- Exercise prompt -
From the entries that follow, copy each line in which "with" appears.

Records excerpted from a collection:
= = = =
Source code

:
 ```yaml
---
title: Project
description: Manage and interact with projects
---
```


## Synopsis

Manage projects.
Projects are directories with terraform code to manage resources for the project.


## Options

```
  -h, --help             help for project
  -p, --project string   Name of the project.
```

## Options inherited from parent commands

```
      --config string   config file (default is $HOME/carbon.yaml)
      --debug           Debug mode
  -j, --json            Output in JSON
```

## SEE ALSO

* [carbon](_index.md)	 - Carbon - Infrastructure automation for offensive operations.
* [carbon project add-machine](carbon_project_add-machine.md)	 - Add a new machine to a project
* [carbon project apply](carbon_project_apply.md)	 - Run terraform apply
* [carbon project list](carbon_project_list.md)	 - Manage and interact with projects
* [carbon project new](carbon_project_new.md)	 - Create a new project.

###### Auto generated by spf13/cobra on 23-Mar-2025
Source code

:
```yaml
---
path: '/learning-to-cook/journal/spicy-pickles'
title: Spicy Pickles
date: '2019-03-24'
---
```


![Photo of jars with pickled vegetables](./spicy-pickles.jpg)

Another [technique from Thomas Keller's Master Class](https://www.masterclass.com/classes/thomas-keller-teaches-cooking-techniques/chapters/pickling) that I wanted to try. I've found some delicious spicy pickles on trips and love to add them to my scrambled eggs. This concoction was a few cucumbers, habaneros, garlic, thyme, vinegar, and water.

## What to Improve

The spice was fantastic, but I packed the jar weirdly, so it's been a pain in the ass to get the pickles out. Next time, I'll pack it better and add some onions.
= = = =
- Solved exercise -
description: Manage and interact with projects
Projects are directories with terraform code to manage resources for the project.
* [carbon project list](carbon_project_list.md)	 - Manage and interact with projects
![Photo of jars with pickled vegetables](./spicy-pickles.jpg)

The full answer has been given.